/---
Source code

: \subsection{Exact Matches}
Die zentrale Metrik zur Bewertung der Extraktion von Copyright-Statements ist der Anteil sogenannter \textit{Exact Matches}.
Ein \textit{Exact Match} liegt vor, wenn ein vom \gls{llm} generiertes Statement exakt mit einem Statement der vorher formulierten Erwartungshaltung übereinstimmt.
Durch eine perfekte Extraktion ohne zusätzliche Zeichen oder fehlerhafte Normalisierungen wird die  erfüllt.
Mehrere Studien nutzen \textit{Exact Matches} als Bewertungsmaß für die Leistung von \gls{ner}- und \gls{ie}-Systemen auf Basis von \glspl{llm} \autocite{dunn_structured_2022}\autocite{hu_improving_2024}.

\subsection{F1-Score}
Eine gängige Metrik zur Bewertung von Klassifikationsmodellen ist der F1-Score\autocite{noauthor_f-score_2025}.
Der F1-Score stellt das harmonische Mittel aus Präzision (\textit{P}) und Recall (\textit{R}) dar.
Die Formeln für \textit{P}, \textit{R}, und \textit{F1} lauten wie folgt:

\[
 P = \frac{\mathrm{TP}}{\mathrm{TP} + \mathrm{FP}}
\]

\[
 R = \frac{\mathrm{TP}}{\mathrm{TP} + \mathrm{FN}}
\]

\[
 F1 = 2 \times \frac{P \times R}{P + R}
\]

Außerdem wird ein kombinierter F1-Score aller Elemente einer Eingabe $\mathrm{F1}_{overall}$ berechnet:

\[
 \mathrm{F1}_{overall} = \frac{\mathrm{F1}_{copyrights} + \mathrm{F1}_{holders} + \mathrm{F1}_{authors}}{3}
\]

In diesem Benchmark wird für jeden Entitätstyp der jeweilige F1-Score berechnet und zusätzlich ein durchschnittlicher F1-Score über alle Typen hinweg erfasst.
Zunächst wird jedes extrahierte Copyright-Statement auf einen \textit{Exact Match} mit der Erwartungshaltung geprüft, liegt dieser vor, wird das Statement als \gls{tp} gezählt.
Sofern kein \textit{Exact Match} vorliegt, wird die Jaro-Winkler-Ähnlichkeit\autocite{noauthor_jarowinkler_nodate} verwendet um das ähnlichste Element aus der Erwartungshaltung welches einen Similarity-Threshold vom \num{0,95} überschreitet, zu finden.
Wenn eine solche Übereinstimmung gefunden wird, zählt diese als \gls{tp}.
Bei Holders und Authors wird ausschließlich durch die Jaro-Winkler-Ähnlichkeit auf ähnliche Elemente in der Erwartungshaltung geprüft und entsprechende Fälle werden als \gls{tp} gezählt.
\---
/---
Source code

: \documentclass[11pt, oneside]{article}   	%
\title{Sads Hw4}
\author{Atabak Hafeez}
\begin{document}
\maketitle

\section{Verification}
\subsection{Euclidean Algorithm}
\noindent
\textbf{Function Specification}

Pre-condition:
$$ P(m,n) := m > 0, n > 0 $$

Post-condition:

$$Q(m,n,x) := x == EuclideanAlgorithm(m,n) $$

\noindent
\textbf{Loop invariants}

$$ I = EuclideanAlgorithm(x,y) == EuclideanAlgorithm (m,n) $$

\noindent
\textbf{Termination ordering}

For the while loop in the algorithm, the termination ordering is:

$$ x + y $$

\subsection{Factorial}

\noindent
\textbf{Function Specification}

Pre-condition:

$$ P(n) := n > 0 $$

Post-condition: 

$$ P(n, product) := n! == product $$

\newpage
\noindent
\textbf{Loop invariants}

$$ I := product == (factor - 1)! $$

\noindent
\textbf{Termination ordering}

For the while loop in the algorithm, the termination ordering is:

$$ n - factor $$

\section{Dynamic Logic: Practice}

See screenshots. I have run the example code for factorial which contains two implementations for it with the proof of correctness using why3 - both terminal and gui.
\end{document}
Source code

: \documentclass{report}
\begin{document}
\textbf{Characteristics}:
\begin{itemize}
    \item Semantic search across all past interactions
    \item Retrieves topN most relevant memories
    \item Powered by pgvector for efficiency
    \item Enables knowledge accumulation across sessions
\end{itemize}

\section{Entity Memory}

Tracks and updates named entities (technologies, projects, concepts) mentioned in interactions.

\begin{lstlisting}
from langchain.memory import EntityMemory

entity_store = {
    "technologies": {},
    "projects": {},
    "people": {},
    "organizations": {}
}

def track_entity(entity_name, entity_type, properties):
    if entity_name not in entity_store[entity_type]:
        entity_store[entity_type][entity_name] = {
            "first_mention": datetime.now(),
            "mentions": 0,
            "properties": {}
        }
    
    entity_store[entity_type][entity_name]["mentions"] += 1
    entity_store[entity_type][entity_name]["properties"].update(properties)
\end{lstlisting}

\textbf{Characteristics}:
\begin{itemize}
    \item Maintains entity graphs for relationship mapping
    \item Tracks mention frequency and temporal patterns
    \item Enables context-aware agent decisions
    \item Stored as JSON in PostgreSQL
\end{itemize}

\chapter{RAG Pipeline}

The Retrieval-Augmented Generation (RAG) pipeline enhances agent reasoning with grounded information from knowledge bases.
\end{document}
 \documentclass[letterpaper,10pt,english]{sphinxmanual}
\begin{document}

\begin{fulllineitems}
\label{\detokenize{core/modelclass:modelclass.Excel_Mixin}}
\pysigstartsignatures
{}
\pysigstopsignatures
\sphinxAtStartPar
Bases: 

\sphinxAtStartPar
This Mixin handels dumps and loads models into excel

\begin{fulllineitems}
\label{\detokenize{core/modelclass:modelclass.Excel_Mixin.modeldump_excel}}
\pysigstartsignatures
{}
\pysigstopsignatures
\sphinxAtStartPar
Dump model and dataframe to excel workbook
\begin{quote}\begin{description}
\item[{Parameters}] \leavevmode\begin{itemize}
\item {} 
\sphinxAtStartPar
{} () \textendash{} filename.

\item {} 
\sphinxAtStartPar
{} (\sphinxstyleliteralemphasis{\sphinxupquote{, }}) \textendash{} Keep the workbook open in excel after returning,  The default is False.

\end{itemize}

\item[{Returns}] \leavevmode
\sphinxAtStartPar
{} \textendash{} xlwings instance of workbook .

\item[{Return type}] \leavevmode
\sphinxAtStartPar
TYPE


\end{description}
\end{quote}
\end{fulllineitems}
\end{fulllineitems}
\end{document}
\---
- _Directions for this task_
Report all lines in the records that include the string "modelclass".

- _Answer to this problem_
\label{\detokenize{core/modelclass:modelclass.Excel_Mixin}}
\label{\detokenize{core/modelclass:modelclass.Excel_Mixin.modeldump_excel}}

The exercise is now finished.